Sue Townsend continued her best-selling series of comic-political novels with the 2004 Adrian Mole and the Weapons of Mass Destruction. The eponymous hero trusts Tony Blair implicitly, and writes to him asking for proof of the WMDs' existence, so he can get a refund from the travel agency where he had deposited some money for a holiday in Cyprus, since this island is now apparently no longer safe to travel to.

In the 2004 episode of The Sopranos, titled "All Happy Families...", a parole inspector asks Feech La Mana to open his garage, where Feech has hidden contraband that, if found, could return him to prison. Feech quips, "that's where I make my weapons of mass destruction", in hopes the inspector will be dissuaded by the pop culture reference to the United States' inability to find Saddam Hussein's WMDs in Iraq.

Weapons of Mass Destruction is the title of an album released by American rapper Xzibit in 2004, who also called a car featured on Pimp My Ride a WMD. Faithless released the album No Roots in 2004 which contained the single "Mass Destruction", whose lyrics describe negative traits such as fear, racism, greed and inaction as "weapons of mass destruction".

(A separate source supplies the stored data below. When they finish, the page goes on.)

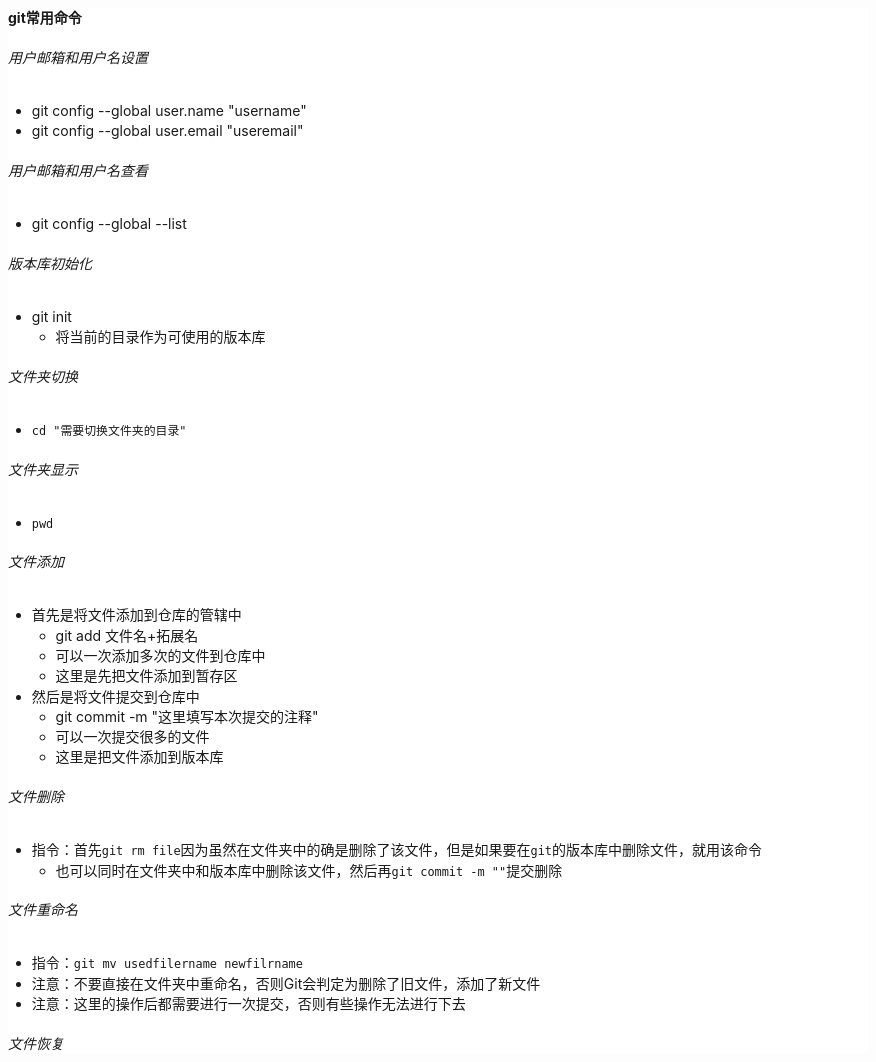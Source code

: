 #### git常用命令



###### 用户邮箱和用户名设置

- git config --global user.name "username"
- git config --global user.email "useremail"



###### 用户邮箱和用户名查看

- git config --global --list



###### 版本库初始化

- git init
  - 将当前的目录作为可使用的版本库



###### 文件夹切换

- `cd "需要切换文件夹的目录"`



###### 文件夹显示

- `pwd`



###### 文件添加

- 首先是将文件添加到仓库的管辖中
  - git add 文件名+拓展名
  - 可以一次添加多次的文件到仓库中
  - 这里是先把文件添加到暂存区
- 然后是将文件提交到仓库中
  - git commit -m "这里填写本次提交的注释"
  - 可以一次提交很多的文件
  - 这里是把文件添加到版本库



###### 文件删除

- 指令：首先`git rm file`因为虽然在文件夹中的确是删除了该文件，但是如果要在`git`的版本库中删除文件，就用该命令
  - 也可以同时在文件夹中和版本库中删除该文件，然后再`git commit -m ""`提交删除



###### 文件重命名

- 指令：`git mv usedfilername newfilrname`
- 注意：不要直接在文件夹中重命名，否则Git会判定为删除了旧文件，添加了新文件
- 注意：这里的操作后都需要进行一次提交，否则有些操作无法进行下去



###### 文件恢复
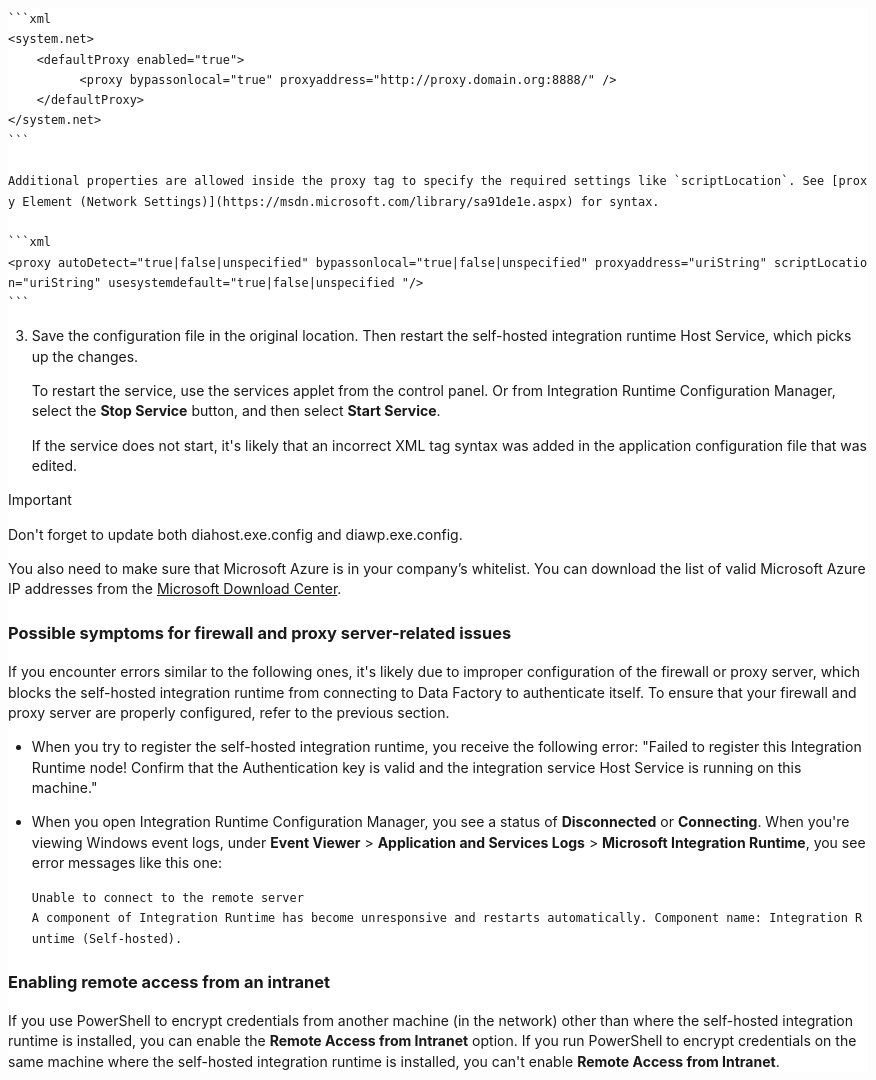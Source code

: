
 	```xml
	<system.net>
        <defaultProxy enabled="true">
              <proxy bypassonlocal="true" proxyaddress="http://proxy.domain.org:8888/" />
        </defaultProxy>
	</system.net>
	```

	Additional properties are allowed inside the proxy tag to specify the required settings like `scriptLocation`. See [proxy Element (Network Settings)](https://msdn.microsoft.com/library/sa91de1e.aspx) for syntax.

	```xml
	<proxy autoDetect="true|false|unspecified" bypassonlocal="true|false|unspecified" proxyaddress="uriString" scriptLocation="uriString" usesystemdefault="true|false|unspecified "/>
	```
3. Save the configuration file in the original location. Then restart the self-hosted integration runtime Host Service, which picks up the changes. 

   To restart the service, use the services applet from the control panel. Or from Integration Runtime Configuration Manager, select the **Stop Service** button, and then select **Start Service**. 
   
   If the service does not start, it's likely that an incorrect XML tag syntax was added in the application configuration file that was edited.

> [!IMPORTANT]
> Don't forget to update both diahost.exe.config and diawp.exe.config.

You also need to make sure that Microsoft Azure is in your company’s whitelist. You can download the list of valid Microsoft Azure IP addresses from the [Microsoft Download Center](https://www.microsoft.com/download/details.aspx?id=41653).

### Possible symptoms for firewall and proxy server-related issues
If you encounter errors similar to the following ones, it's likely due to improper configuration of the firewall or proxy server, which blocks the self-hosted integration runtime from connecting to Data Factory to authenticate itself. To ensure that your firewall and proxy server are properly configured, refer to the previous section.

* When you try to register the self-hosted integration runtime, you receive the following error: "Failed to register this Integration Runtime node! Confirm that the Authentication key is valid and the integration service Host Service is running on this machine."
* When you open Integration Runtime Configuration Manager, you see a status of **Disconnected** or **Connecting**. When you're viewing Windows event logs, under **Event Viewer** > **Application and Services Logs** > **Microsoft Integration Runtime**, you see error messages like this one:

	```
	Unable to connect to the remote server
	A component of Integration Runtime has become unresponsive and restarts automatically. Component name: Integration Runtime (Self-hosted).
	```

### Enabling remote access from an intranet  
If you use PowerShell to encrypt credentials from another machine (in the network) other than where the self-hosted integration runtime is installed, you can enable the **Remote Access from Intranet** option. 
If you run PowerShell to encrypt credentials on the same machine where the self-hosted integration runtime is installed, you can't enable **Remote Access from Intranet**.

The Doctor Who episode "World War Three" (2005) contained a double episode about an alien invasion in London. In one scene, when discussing whether or not an attack on the aliens' space craft was warranted, politicians claimed it was necessary because the aliens had "massive weapons of destruction" which could be deployed "within forty-five seconds" – a reference to Prime Minister Tony Blair's claim in the lead-up to the Iraq War that Saddam Hussein had WMDs could be deployed within 45 minutes. In The Simpsons "Treehouse of Horror XVII", aliens Kang and Kodos, spoofing the Iraq War, claim that they had to invade, as Earth was working on "Weapons of Mass Disintegration." In the episode ("Rekognize") of Da Ali G Show, Ali mistakenly refers to WMDs as "BLTs" (an acronym for the popular sandwich made of bacon, lettuce, and tomato), going so far as to ask if there was mustard gas in the BLTs.

In 2005, the Paranoia RPG published a collection of new Straight-style missions under the title "WMD". Each mission revolved around a plot device with the initials WMD. At least one of the missions involved an actual device that might have been a WMD; but, in general they simply focused on situations rife with a sense of stress, uncertainty and fear. The American TV series 24 typically features a different weapon of mass destruction in each season: the second, fourth and sixth seasons feature nuclear weapons, the third and seventh feature weaponized viruses, and the fifth, VX nerve gas, a chemical weapon of mass destruction. In the Nextwave comic book, the Beyond Corporation tests "Unusual Weapons of Mass Destruction" within the United States, starting with the alien Fin Fang Foom.

In the video game Call of Duty: Black Ops and Call of Duty: Black Ops II, there is a map named Nuketown in which a nuclear bomb goes off in the background when a round ends. Additionally, in the first game's singleplayer story, the USA is under the threat of a national attack from a German-Soviet chemical called "Nova 6", a green nerve toxin that kills nearly instantly as it is inhaled. In other singleplayer story of Call of Duty game series Call of Duty 4: Modern Warfare, there is a story where a nuclear bomb explosion in an unnamed Middle East country that killed everyone in the city, including 30,000 US soldiers.

The premise of the Metal Gear video game series involves various iterations of the titular bipedal nuclear missile launcher, presenting a constant struggle to decrease the global quantity of nuclear warheads as well as destroying the featured mech presented in its respective game.

The Big Show uses a Knockout punch called WMD.

==Biological WMDs==
The 2008 literary thriller The Quick and The Dead by Matthew John Lee describes the aftermath of an attack on the British Isles using an enhanced smallpox virus. ISBN 978-1-906050-78-8.